We had decided to go skiing. On the way there, for a short distance, we traveled through a snow squall. The roads were quickly covered with a slick white dusting. As we rounded a corner between a steep embankment and a guard rail, the driver opposite us in the other lane lost control. Her car went into a tailspin, up the embankment, and back across the road, hitting the guardrail. She came to an abrupt stop in our lane, opposite of where we had just slowed to a stop as well.

It all happened so fast, and the other driver was fine. But things like that make you think. If we hadn’t slowed to a stop as soon as we did, her car would have slammed into the side of ours. If we had left our house just a little bit later, or if we hadn’t stopped at Sheetz to grab something to eat, we might not have been able to avoid the collision. I know that’s a lot of “what ifs”, but there’s a good chance that a collision on that snow-covered corner would have been fatal.

I was reminded that we are never guaranteed another day. We’re not guaranteed another year, or another month, or another minute. Every breath is a gift from God. Every moment is another chance we get to glorify our perfect Savior in this broken world.

But we live like life is filled with guarantees.

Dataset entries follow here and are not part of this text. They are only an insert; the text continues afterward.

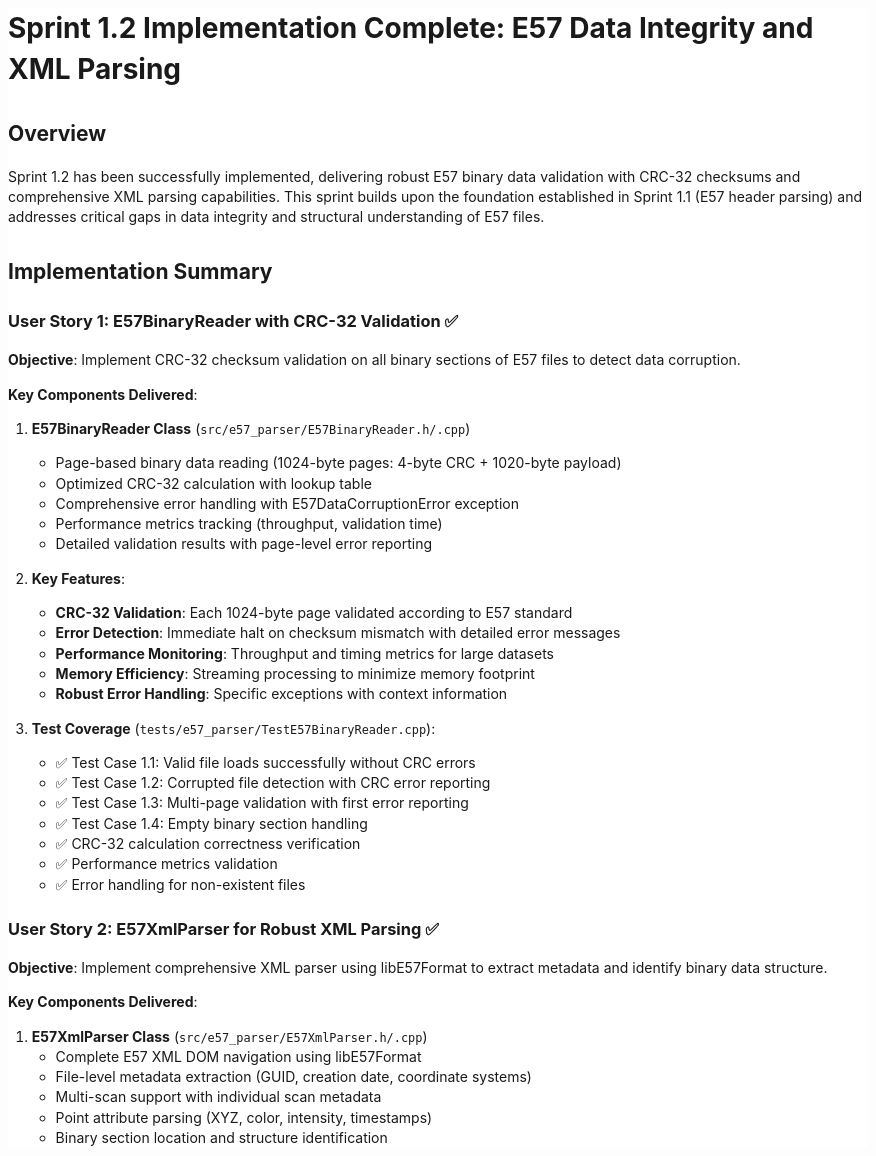 # Sprint 1.2 Implementation Complete: E57 Data Integrity and XML Parsing

## Overview

Sprint 1.2 has been successfully implemented, delivering robust E57 binary data validation with CRC-32 checksums and comprehensive XML parsing capabilities. This sprint builds upon the foundation established in Sprint 1.1 (E57 header parsing) and addresses critical gaps in data integrity and structural understanding of E57 files.

## Implementation Summary

### User Story 1: E57BinaryReader with CRC-32 Validation ✅

**Objective**: Implement CRC-32 checksum validation on all binary sections of E57 files to detect data corruption.

**Key Components Delivered**:

1. **E57BinaryReader Class** (`src/e57_parser/E57BinaryReader.h/.cpp`)
   - Page-based binary data reading (1024-byte pages: 4-byte CRC + 1020-byte payload)
   - Optimized CRC-32 calculation with lookup table
   - Comprehensive error handling with E57DataCorruptionError exception
   - Performance metrics tracking (throughput, validation time)
   - Detailed validation results with page-level error reporting

2. **Key Features**:
   - **CRC-32 Validation**: Each 1024-byte page validated according to E57 standard
   - **Error Detection**: Immediate halt on checksum mismatch with detailed error messages
   - **Performance Monitoring**: Throughput and timing metrics for large datasets
   - **Memory Efficiency**: Streaming processing to minimize memory footprint
   - **Robust Error Handling**: Specific exceptions with context information

3. **Test Coverage** (`tests/e57_parser/TestE57BinaryReader.cpp`):
   - ✅ Test Case 1.1: Valid file loads successfully without CRC errors
   - ✅ Test Case 1.2: Corrupted file detection with CRC error reporting
   - ✅ Test Case 1.3: Multi-page validation with first error reporting
   - ✅ Test Case 1.4: Empty binary section handling
   - ✅ CRC-32 calculation correctness verification
   - ✅ Performance metrics validation
   - ✅ Error handling for non-existent files

### User Story 2: E57XmlParser for Robust XML Parsing ✅

**Objective**: Implement comprehensive XML parser using libE57Format to extract metadata and identify binary data structure.

**Key Components Delivered**:

1. **E57XmlParser Class** (`src/e57_parser/E57XmlParser.h/.cpp`)
   - Complete E57 XML DOM navigation using libE57Format
   - File-level metadata extraction (GUID, creation date, coordinate systems)
   - Multi-scan support with individual scan metadata
   - Point attribute parsing (XYZ, color, intensity, timestamps)
   - Binary section location and structure identification
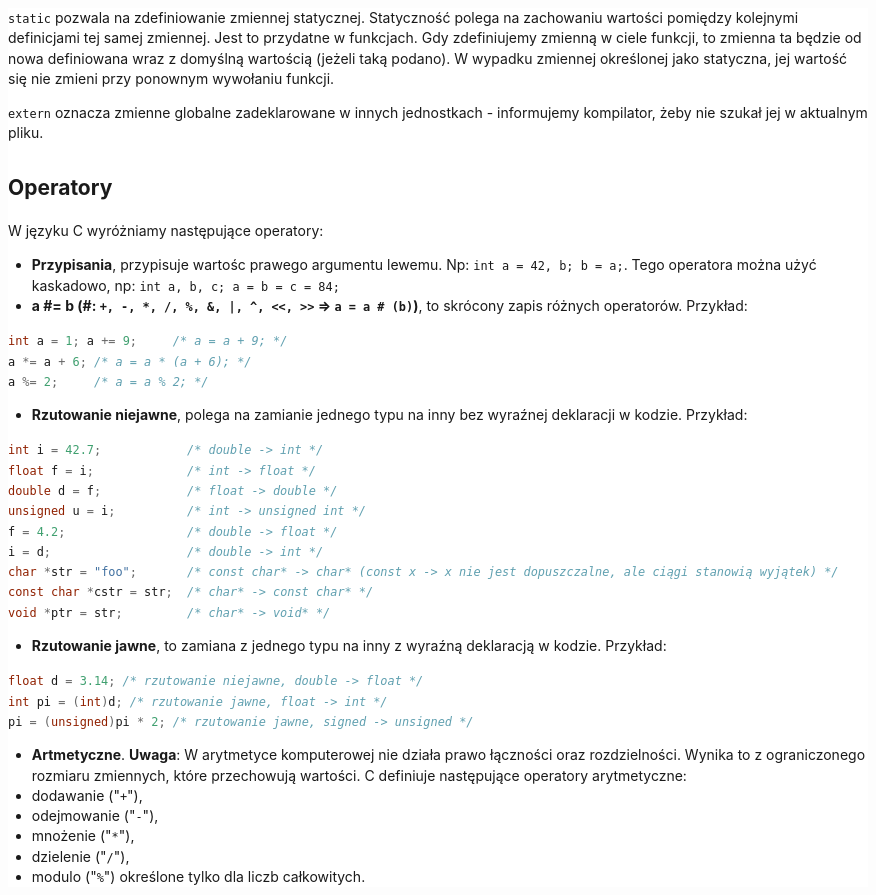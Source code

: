 `static` pozwala na zdefiniowanie zmiennej statycznej. Statyczność polega na zachowaniu wartości pomiędzy kolejnymi definicjami tej samej zmiennej. Jest to przydatne w funkcjach. Gdy zdefiniujemy zmienną w ciele funkcji, to zmienna ta będzie od nowa definiowana wraz z domyślną wartością (jeżeli taką podano). W wypadku zmiennej określonej jako statyczna, jej wartość się nie zmieni przy ponownym wywołaniu funkcji.

`extern` oznacza zmienne globalne zadeklarowane w innych jednostkach - informujemy kompilator, żeby nie szukał jej w aktualnym pliku.

## Operatory

W języku C wyróżniamy następujące operatory:
 * **Przypisania**, przypisuje wartośc prawego argumentu lewemu. Np: `int a = 42, b; b = a;`. Tego operatora można użyć kaskadowo, np: `int a, b, c; a = b = c = 84;`
 * **a #= b (#: `+, -, *, /, %, &, |, ^, <<, >>` => `a = a # (b)`)**, to skrócony zapis różnych operatorów. Przykład:
 
```c
int a = 1; a += 9;     /* a = a + 9; */
a *= a + 6; /* a = a * (a + 6); */
a %= 2;     /* a = a % 2; */
```

 * **Rzutowanie niejawne**, polega na zamianie jednego typu na inny bez wyraźnej deklaracji w kodzie. Przykład:
 
```c
int i = 42.7;            /* double -> int */
float f = i;             /* int -> float */
double d = f;            /* float -> double */
unsigned u = i;          /* int -> unsigned int */
f = 4.2;                 /* double -> float */
i = d;                   /* double -> int */
char *str = "foo";       /* const char* -> char* (const x -> x nie jest dopuszczalne, ale ciągi stanowią wyjątek) */
const char *cstr = str;  /* char* -> const char* */
void *ptr = str;         /* char* -> void* */
```

* **Rzutowanie jawne**, to zamiana z jednego typu na inny z wyraźną deklaracją w kodzie. Przykład:

```c
float d = 3.14; /* rzutowanie niejawne, double -> float */
int pi = (int)d; /* rzutowanie jawne, float -> int */
pi = (unsigned)pi * 2; /* rzutowanie jawne, signed -> unsigned */
```
 
 * **Artmetyczne**. **Uwaga**: W arytmetyce komputerowej nie działa prawo łączności oraz rozdzielności. Wynika to z ograniczonego rozmiaru zmiennych, które przechowują wartości. C definiuje następujące operatory arytmetyczne:
  * dodawanie ("`+`"),
  * odejmowanie ("`-`"),
  * mnożenie ("`*`"),
  * dzielenie ("`/`"),
  * modulo ("`%`") określone tylko dla liczb całkowitych.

Just think of how we treat the New Year. The calendar year changes from December to January, and people all over the country commit to “fixing” their lives. We buy gym memberships (many of which, if we’re being honest, we don’t really use), pin healthy recipes on Pinterest, promise to be kinder or more patient or more dedicated to our families, and assure ourselves that we will indeed make a noticeable, transformative change.

I think intentions are good, and I certainly have nothing against positive change. But it’s not always just the thought that counts. Someone who decides to cut out sugar from their diet and then eats half a batch of chocolate chip cookies is not successful, even if they had the best of intentions. A person who resolves to be more patient with her family, but then erupts with anger at the first opportunity, can’t just say, “Well, I tried to be more patient. It’s the thought that counts, right?”

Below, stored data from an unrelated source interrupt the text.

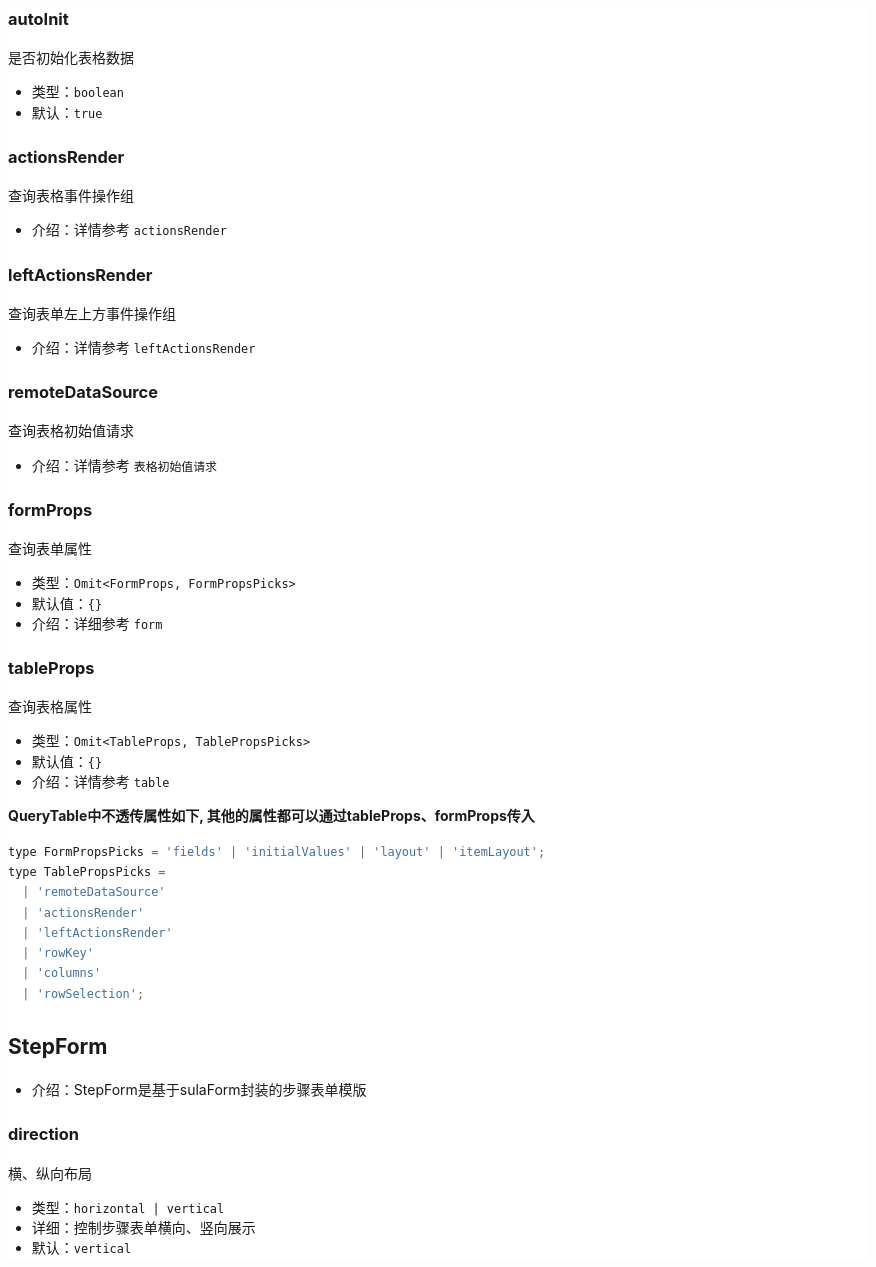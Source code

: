 ### autoInit
是否初始化表格数据
- 类型：`boolean`
- 默认：`true`

### actionsRender
查询表格事件操作组
- 介绍：详情参考 `actionsRender`

### leftActionsRender
查询表单左上方事件操作组
- 介绍：详情参考 `leftActionsRender`

### remoteDataSource
查询表格初始值请求
- 介绍：详情参考 `表格初始值请求`

### formProps
查询表单属性
- 类型：`Omit<FormProps, FormPropsPicks>`
- 默认值：`{}`
- 介绍：详细参考 `form`

### tableProps
查询表格属性
- 类型：`Omit<TableProps, TablePropsPicks>`
- 默认值：`{}`
- 介绍：详情参考 `table`

**QueryTable中不透传属性如下, 其他的属性都可以通过tableProps、formProps传入**

```js
type FormPropsPicks = 'fields' | 'initialValues' | 'layout' | 'itemLayout';
type TablePropsPicks =
  | 'remoteDataSource'
  | 'actionsRender'
  | 'leftActionsRender'
  | 'rowKey'
  | 'columns'
  | 'rowSelection';
```

## StepForm
- 介绍：StepForm是基于sulaForm封装的步骤表单模版

### direction
横、纵向布局
- 类型：`horizontal | vertical`
- 详细：控制步骤表单横向、竖向展示
- 默认：`vertical`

The thing is, New Year’s resolutions are often not resolutions at all. They are re-solutions:  solutions that we try to create for ourselves year after year, but they never quite work. By February, we decide we will just try again next year. It’s as if somehow, the start of a new year gives us an excuse for waiting to start over, and waiting to make that necessary change so we can live our best lives.

My point is this: we never have a guarantee of another year. We never even have a guarantee of another day. Life is fast and beautiful and hard and rewarding and unpredictable.

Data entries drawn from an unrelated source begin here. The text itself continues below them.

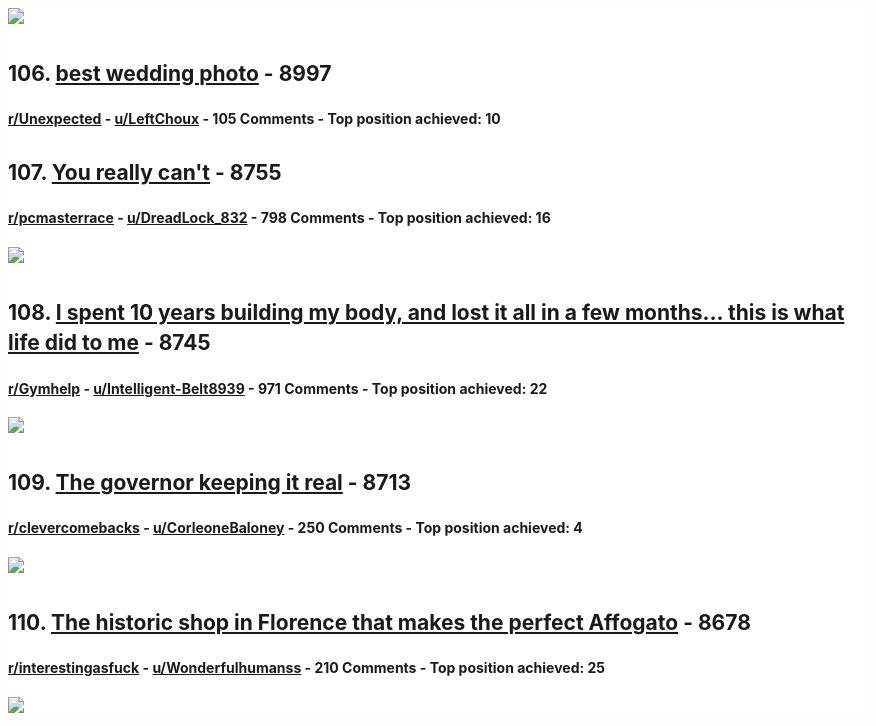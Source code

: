 <a href="https://i.redd.it/58ys1qtuqgjf1.jpeg"><img src="https://b.thumbs.redditmedia.com/LB2Dat6QDCjajE-Z3_TUlD3MSGoWN2SAMA9Z335yZpQ.jpg"></img></a>

## 106. [best wedding photo](http://reddit.com/r/Unexpected/comments/1msdv31/best_wedding_photo/) - 8997
#### [r/Unexpected](http://reddit.com/r/Unexpected) - [u/LeftChoux](http://reddit.com/u/LeftChoux) - 105 Comments - Top position achieved: 10

## 107. [You really can't](http://reddit.com/r/pcmasterrace/comments/1mrqzr8/you_really_cant/) - 8755
#### [r/pcmasterrace](http://reddit.com/r/pcmasterrace) - [u/DreadLock_832](http://reddit.com/u/DreadLock_832) - 798 Comments - Top position achieved: 16

<a href="https://i.redd.it/f8c7iodovcjf1.jpeg"><img src="https://b.thumbs.redditmedia.com/R_OMxh--6DIZ8AhRoIMxtjfR9tOv6ayivR-F_Vn9O7E.jpg"></img></a>

## 108. [I spent 10 years building my body, and lost it all in a few months… this is what life did to me](http://reddit.com/r/Gymhelp/comments/1mroso8/i_spent_10_years_building_my_body_and_lost_it_all/) - 8745
#### [r/Gymhelp](http://reddit.com/r/Gymhelp) - [u/Intelligent-Belt8939](http://reddit.com/u/Intelligent-Belt8939) - 971 Comments - Top position achieved: 22

<a href="https://www.reddit.com/gallery/1mroso8"><img src="https://b.thumbs.redditmedia.com/QQlqilmbP68WzNyj0lkIrfu9hEVADzGzDTaP6QKDcew.jpg"></img></a>

## 109. [The governor keeping it real](http://reddit.com/r/clevercomebacks/comments/1msf78w/the_governor_keeping_it_real/) - 8713
#### [r/clevercomebacks](http://reddit.com/r/clevercomebacks) - [u/CorleoneBaloney](http://reddit.com/u/CorleoneBaloney) - 250 Comments - Top position achieved: 4

<a href="https://i.redd.it/7kfruwowqhjf1.png"><img src="https://b.thumbs.redditmedia.com/gL_mvYlQEy53yAajWRBk8YS5eDYzwM86KNaT0Bthg0g.jpg"></img></a>

## 110. [The historic shop in Florence that makes the perfect Affogato](http://reddit.com/r/interestingasfuck/comments/1mrejp6/the_historic_shop_in_florence_that_makes_the/) - 8678
#### [r/interestingasfuck](http://reddit.com/r/interestingasfuck) - [u/Wonderfulhumanss](http://reddit.com/u/Wonderfulhumanss) - 210 Comments - Top position achieved: 25

<a href="https://v.redd.it/abnwnlf7t9jf1"><img src="https://external-preview.redd.it/ZjJndDRjZDd0OWpmMcJ0f0DJN_I-WpdHAj43PyL23x6AzetfxVPnyWpvrk2x.png?width=140&amp;height=140&amp;crop=140:140,smart&amp;format=jpg&amp;v=enabled&amp;lthumb=true&amp;s=7d4586b56ac987ba72f75195477e2499aa7a879c"></img></a>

Maybe instead of re-solving our problems once a year, we should work to solve them each and every day. Instead of New Year’s re-solutions, maybe we should focus on daily solutions in our lives.

Solve to be brave. Solve to be kind and patient. Solve to love God with all of your heart and soul and mind and strength. Solve to love your neighbor as yourself. Make a change. Make solutions… not re-solutions.

Each day you wake up, you wake up with a gift—the gift of life. How you choose to handle that gift is your choice. But why wait for the New Year to get a better grasp on the gift of life?

Make solutions now, not re-solutions later. Make solutions each day, not re-solutions once a year.

And never forget… you are onederfully created.